The optimization of the operations of electrical machines is a topic of paramount importance when considering energy efficiency of industrial plants. They are responsible for around 45% of the total global electric power consumption, thus any improvement of their efficiency can result to be extremely beneficial in terms of power savings and emissions reduction.
Electrical machines are operated at variable speed when the electric supply passes through a converter. This lets one modify the voltage frequency and amplitude, hence operate the machine at variable torque and speed. The machine and its converter are grouped together in the electrical drive.
The main topic of Work Packet 4 is to make energy savings for optimal control of electrical drives, in particular considering a compressor as load. In particular we consider nonlinear models for the losses which occur in the motor. These are normally not accounted for in the state-of-the-art, since the constructor provides only limited information and they cannot be easily estimated.
Optimizing over these sources of losses turns out to be beneficial, especially when compared to standard techniques. Hence, we obtain steady-state efficiency improvements of 2 % when considering optimal techniques compared to the state-of-the-art, without reducing the delivered torque and speed on the rotor shaft. The results have been experimentally assessed on the test bench in figure.

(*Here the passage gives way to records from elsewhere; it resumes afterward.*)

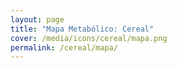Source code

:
 ```yaml
---
layout: page
title: "Mapa Metabólico: Cereal"
cover: /media/icons/cereal/mapa.png
permalink: /cereal/mapa/
---
```

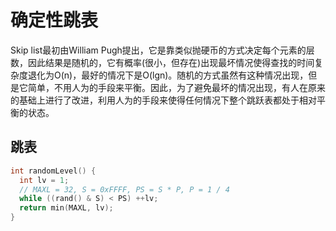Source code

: # 确定性跳表

Skip list最初由William Pugh提出，它是靠类似抛硬币的方式决定每个元素的层数，因此结果是随机的，它有概率(很小，但存在)出现最坏情况使得查找的时间复杂度退化为O(n)，最好的情况下是O(lgn)。随机的方式虽然有这种情况出现，但是它简单，不用人为的手段来平衡。因此，为了避免最坏的情况出现，有人在原来的基础上进行了改进，利用人为的手段来使得任何情况下整个跳跃表都处于相对平衡的状态。




## 跳表


```c++
int randomLevel() {
  int lv = 1;
  // MAXL = 32, S = 0xFFFF, PS = S * P, P = 1 / 4
  while ((rand() & S) < PS) ++lv;
  return min(MAXL, lv);
}
```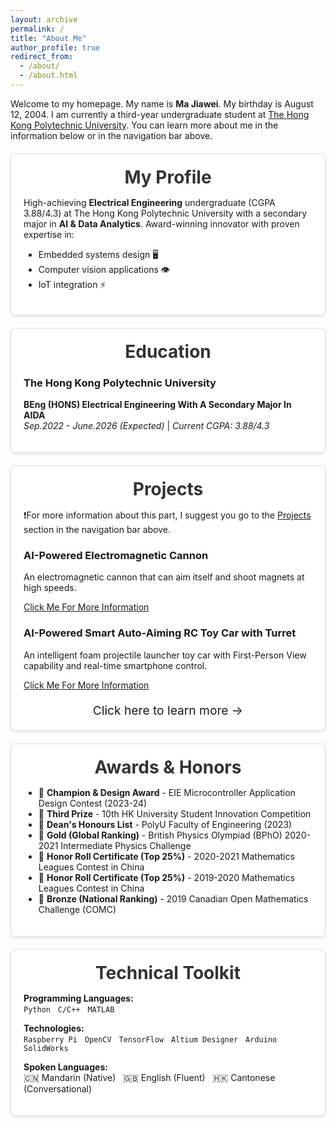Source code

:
 ```yaml
---
layout: archive
permalink: /
title: "About Me"
author_profile: true
redirect_from: 
  - /about/
  - /about.html
---
```


<style>
/* 个人主页内容区块样式，效果与 Blog/Projects 页面相同 */
.about-section {
  background: #fff;
  padding: 20px;
  margin: 20px auto;     /* auto 会使信息框水平居中 */
  max-width: 800px;
  border: 1px solid #ddd;
  border-radius: 8px;
  box-shadow: 0 2px 4px rgba(0,0,0,0.1);
  transition: transform 0.3s ease, box-shadow 0.3s ease;
}

/* 悬浮效果 */
.about-section:hover {
  transform: translateY(-5px);
  box-shadow: 0 6px 12px rgba(0,0,0,0.15);
}

/* 标题样式：去除首行缩进和内边距 */
.about-section h2 {
  font-size: 1.75rem;
  margin: 0 0 15px;
  text-align: center;
  font-weight: bold;
  color: #333;
  text-indent: 0;
  padding-left: 0;
}

/* 移动端适配 */
@media (max-width: 600px) {
  .about-section {
    padding: 15px;
  }
  
  .about-section h2 {
    font-size: 1.5rem;
  }
}
</style>

Welcome to my homepage. My name is **Ma Jiawei**. My birthday is August 12, 2004. I am currently a third-year undergraduate student at [The Hong Kong Polytechnic University](https://www.polyu.edu.hk/en/). You can learn more about me in the information below or in the navigation bar above.

<div class="about-section">
  <h2>My Profile</h2>
  <p>
    High-achieving <strong>Electrical Engineering</strong> undergraduate (CGPA 3.88/4.3) at The Hong Kong Polytechnic University with a secondary major in <strong>AI & Data Analytics</strong>. Award-winning innovator with proven expertise in:
  </p>
  <ul>
    <li>Embedded systems design 🖥️</li>
    <li>Computer vision applications 👁️</li>
    <li>IoT integration ⚡</li>
  </ul>
</div>

<div class="about-section">
  <h2>Education</h2>
  <h3>The Hong Kong Polytechnic University</h3>
  <p>
    <strong>BEng (HONS) Electrical Engineering With A Secondary Major In AIDA</strong><br>
    <em>Sep.2022 - June.2026 (Expected)</em> | <em>Current CGPA: 3.88/4.3</em>
  </p>
</div>

<div class="about-section">
  <h2>Projects</h2>
  <p>❗️For more information about this part, I suggest you go to the <a href="/projects/">Projects</a> section in the navigation bar above.</p>
  
  <h3>AI-Powered Electromagnetic Cannon</h3>
  <p>
    An electromagnetic cannon that can aim itself and shoot magnets at high speeds.
  </p>
  <p><a href="/projects/2024%20Electromagnetic%20Auto-Aiming%20Toy%20Shooter/">Click Me For More Information</a></p>
  
  <h3>AI-Powered Smart Auto-Aiming RC Toy Car with Turret</h3>
  <p>
    An intelligent foam projectile launcher toy car with First-Person View capability and real-time smartphone control.
  </p>
  <p><a href="/projects/2025%20AI-Powered%20Smart%20Auto-Aiming%20RC%20Toy%20Car%20with%20Turret/">Click Me For More Information</a></p>
  
  <!-- 导航箭头区域：文本及箭头按钮 -->
  <div style="text-align: center; margin-top: 20px;">
    <a href="/projects/" style="text-decoration: none; font-size: 1.2rem;">
      Click here to learn more →
    </a>
  </div>
</div>

<div class="about-section">
  <h2>Awards &amp; Honors</h2>
  <ul>
    <li>🥇 <strong>Champion &amp; Design Award</strong> - EIE Microcontroller Application Design Contest (2023-24)</li>
    <li>🥉 <strong>Third Prize</strong> - 10th HK University Student Innovation Competition</li>
    <li>📜 <strong>Dean's Honours List</strong> - PolyU Faculty of Engineering (2023)</li>
    <li>🏅 <strong>Gold (Global Ranking)</strong> - British Physics Olympiad (BPhO) 2020-2021 Intermediate Physics Challenge</li>
    <li>📜 <strong>Honor Roll Certificate (Top 25%)</strong> - 2020-2021 Mathematics Leagues Contest in China</li>
    <li>📜 <strong>Honor Roll Certificate (Top 25%)</strong> - 2019-2020 Mathematics Leagues Contest in China</li>
    <li>🥉 <strong>Bronze (National Ranking)</strong> - 2019 Canadian Open Mathematics Challenge (COMC)</li>
  </ul>
</div>

<div class="about-section">
  <h2>Technical Toolkit</h2>
  <p>
    <strong>Programming Languages:</strong><br>
    <code>Python</code> &nbsp; <code>C/C++</code> &nbsp; <code>MATLAB</code>
  </p>
  <p>
    <strong>Technologies:</strong><br>
    <code>Raspberry Pi</code> &nbsp; <code>OpenCV</code> &nbsp; <code>TensorFlow</code> &nbsp; <code>Altium Designer</code> &nbsp; <code>Arduino</code> &nbsp; <code>SolidWorks</code>
  </p>
  <p>
    <strong>Spoken Languages:</strong><br>
    🇨🇳 Mandarin (Native) &nbsp; 🇬🇧 English (Fluent) &nbsp; 🇭🇰 Cantonese (Conversational)
  </p>
</div>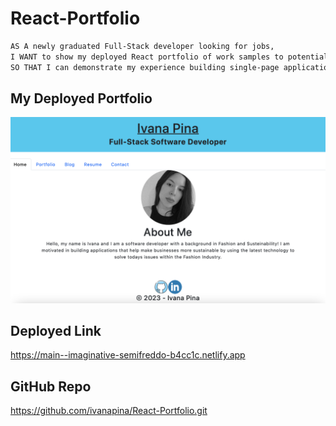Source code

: # React-Portfolio

```md
AS A newly graduated Full-Stack developer looking for jobs,
I WANT to show my deployed React portfolio of work samples to potential employers,
SO THAT I can demonstrate my experience building single-page applications.
```

## My Deployed Portfolio

![Alt text](/src/assets/DeployedPage.png)

## Deployed Link

https://main--imaginative-semifreddo-b4cc1c.netlify.app

## GitHub Repo

https://github.com/ivanapina/React-Portfolio.git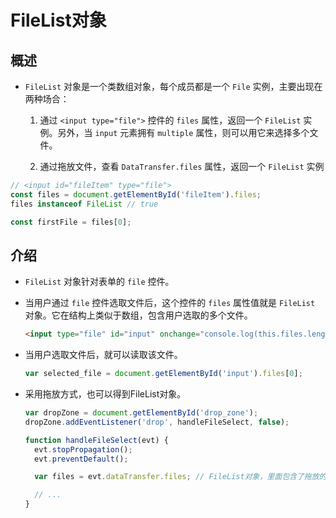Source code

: # FileList对象

## 概述

*   `FileList` 对象是一个类数组对象，每个成员都是一个 `File` 实例，主要出现在两种场合：

    1.  通过 `<input type="file">` 控件的 `files` 属性，返回一个 `FileList` 实例。另外，当 `input` 元素拥有 `multiple` 属性，则可以用它来选择多个文件。

    2.  通过拖放文件，查看 `DataTransfer.files` 属性，返回一个 `FileList` 实例

```javascript
// <input id="fileItem" type="file">
const files = document.getElementById('fileItem').files;
files instanceof FileList // true

const firstFile = files[0];

```

## 介绍

*   `FileList` 对象针对表单的 `file` 控件。

*   当用户通过 `file` 控件选取文件后，这个控件的 `files` 属性值就是 `FileList` 对象。它在结构上类似于数组，包含用户选取的多个文件。

    ```html
    <input type="file" id="input" onchange="console.log(this.files.length)" multiple />
    ```

*   当用户选取文件后，就可以读取该文件。

    ```javascript
    var selected_file = document.getElementById('input').files[0];
    ```

*   采用拖放方式，也可以得到FileList对象。

    ```javascript
    var dropZone = document.getElementById('drop_zone');
    dropZone.addEventListener('drop', handleFileSelect, false);

    function handleFileSelect(evt) {
      evt.stopPropagation();
      evt.preventDefault();

      var files = evt.dataTransfer.files; // FileList对象，里面包含了拖放的文件。

      // ...
    }
    ```
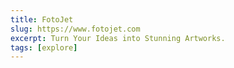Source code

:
 ```yaml
---
title: FotoJet
slug: https://www.fotojet.com
excerpt: Turn Your Ideas into Stunning Artworks.
tags: [explore]
---
```

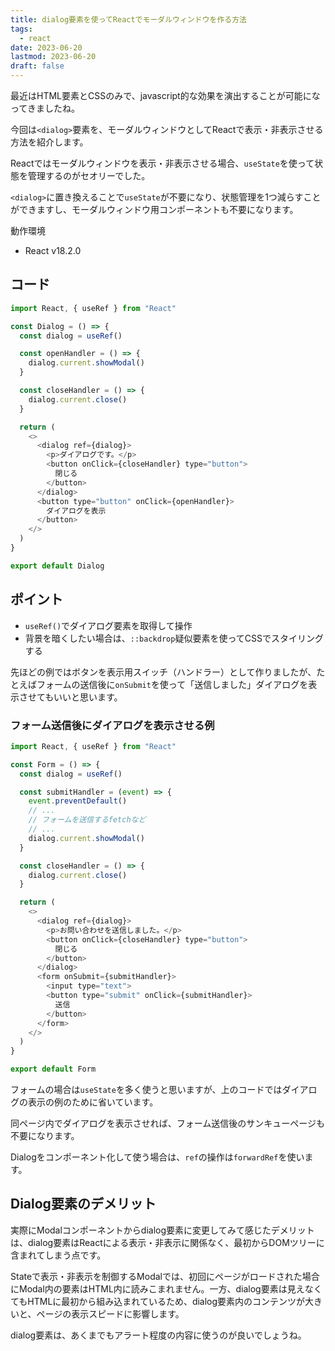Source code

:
 ```yaml
---
title: dialog要素を使ってReactでモーダルウィンドウを作る方法
tags:
  - react
date: 2023-06-20
lastmod: 2023-06-20
draft: false
---
```


最近はHTML要素とCSSのみで、javascript的な効果を演出することが可能になってきましたね。

今回は`<dialog>`要素を、モーダルウィンドウとしてReactで表示・非表示させる方法を紹介します。

Reactではモーダルウィンドウを表示・非表示させる場合、`useState`を使って状態を管理するのがセオリーでした。

`<dialog>`に置き換えることで`useState`が不要になり、状態管理を1つ減らすことができますし、モーダルウィンドウ用コンポーネントも不要になります。

動作環境

- React v18.2.0

## コード

```js
import React, { useRef } from "React"

const Dialog = () => {
  const dialog = useRef()

  const openHandler = () => {
    dialog.current.showModal()
  }

  const closeHandler = () => {
    dialog.current.close()
  }

  return (
    <>
      <dialog ref={dialog}>
        <p>ダイアログです。</p>
        <button onClick={closeHandler} type="button">
          閉じる
        </button>
      </dialog>
      <button type="button" onClick={openHandler}>
        ダイアログを表示
      </button>
    </>
  )
}

export default Dialog
```

## ポイント

- `useRef()`でダイアログ要素を取得して操作
- 背景を暗くしたい場合は、`::backdrop`疑似要素を使ってCSSでスタイリングする

先ほどの例ではボタンを表示用スイッチ（ハンドラー）として作りましたが、たとえばフォームの送信後に`onSubmit`を使って「送信しました」ダイアログを表示させてもいいと思います。

### フォーム送信後にダイアログを表示させる例

```js
import React, { useRef } from "React"

const Form = () => {
  const dialog = useRef()

  const submitHandler = (event) => {
    event.preventDefault()
    // ...
    // フォームを送信するfetchなど
    // ...
    dialog.current.showModal()
  }

  const closeHandler = () => {
    dialog.current.close()
  }

  return (
    <>
      <dialog ref={dialog}>
        <p>お問い合わせを送信しました。</p>
        <button onClick={closeHandler} type="button">
          閉じる
        </button>
      </dialog>
      <form onSubmit={submitHandler}>
        <input type="text">
        <button type="submit" onClick={submitHandler}>
          送信
        </button>
      </form>
    </>
  )
}

export default Form
```

フォームの場合は`useState`を多く使うと思いますが、上のコードではダイアログの表示の例のために省いています。

同ページ内でダイアログを表示させれば、フォーム送信後のサンキューページも不要になります。

Dialogをコンポーネント化して使う場合は、`ref`の操作は`forwardRef`を使います。

## Dialog要素のデメリット

実際にModalコンポーネントからdialog要素に変更してみて感じたデメリットは、dialog要素はReactによる表示・非表示に関係なく、最初からDOMツリーに含まれてしまう点です。

Stateで表示・非表示を制御するModalでは、初回にページがロードされた場合にModal内の要素はHTML内に読みこまれません。一方、dialog要素は見えなくてもHTMLに最初から組み込まれているため、dialog要素内のコンテンツが大きいと、ページの表示スピードに影響します。

dialog要素は、あくまでもアラート程度の内容に使うのが良いでしょうね。
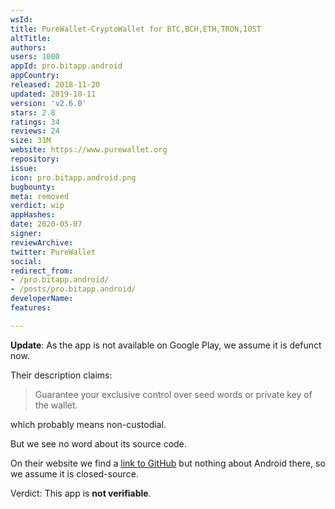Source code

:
 ```yaml
---
wsId: 
title: PureWallet-CryptoWallet for BTC,BCH,ETH,TRON,IOST
altTitle: 
authors: 
users: 1000
appId: pro.bitapp.android
appCountry: 
released: 2018-11-20
updated: 2019-10-11
version: 'v2.6.0'
stars: 2.8
ratings: 34
reviews: 24
size: 31M
website: https://www.purewallet.org
repository: 
issue: 
icon: pro.bitapp.android.png
bugbounty: 
meta: removed
verdict: wip
appHashes: 
date: 2020-05-07
signer: 
reviewArchive: 
twitter: PureWallet
social: 
redirect_from:
- /pro.bitapp.android/
- /posts/pro.bitapp.android/
developerName: 
features: 

---
```


**Update**: As the app is not available on Google Play, we assume it is defunct
now.

Their description claims:

> Guarantee your exclusive control over seed words or private key of the wallet.

which probably means non-custodial.

But we see no word about its source code.

On their website we find a [link to GitHub](https://github.com/BitApp) but nothing
about Android there, so we assume it is closed-source.

Verdict: This app is **not verifiable**.
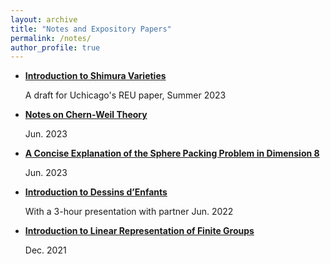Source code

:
 ```yaml
---
layout: archive
title: "Notes and Expository Papers"
permalink: /notes/
author_profile: true
---
```


+ **[Introduction to Shimura Varieties](../assets/REU_paper_Hang_Chen(draft).pdf)**

  A draft for Uchicago's REU paper, Summer 2023 
+ **[Notes on Chern-Weil Theory](../assets/Notes_on_Chern_Weil_Theory.pdf)**

  Jun. 2023  
+ **[A Concise Explanation of the Sphere Packing Problem in Dimension 8](../assets/A_Concise_Explanation_of_the_Sphere_Packing_Problem_in_Dimension_8.pdf)**

  Jun. 2023
+ **[Introduction to Dessins d’Enfants](../assets/Intro_to_dessins.pdf)**

  With a 3-hour presentation with partner  Jun. 2022
+ **[Introduction to Linear Representation of Finite Groups](../assets/Introduction_to_Representation_Theory_of_Finite_Groups.pdf)**

  Dec. 2021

Optimization can also be efficiently employed to control compressors in order to avoid instabilities and maximize their efficiency. This is done by Model Predictive Control, which predicts the future evolution of the model and considers input and state constraints of the system. In this way, phenomena as surge are avoided and a desired operating condition is tracked. This prevents industrial compression system from being stopped when the operating conditions are not ideal, and extends the set of feasible operating points of the compression system.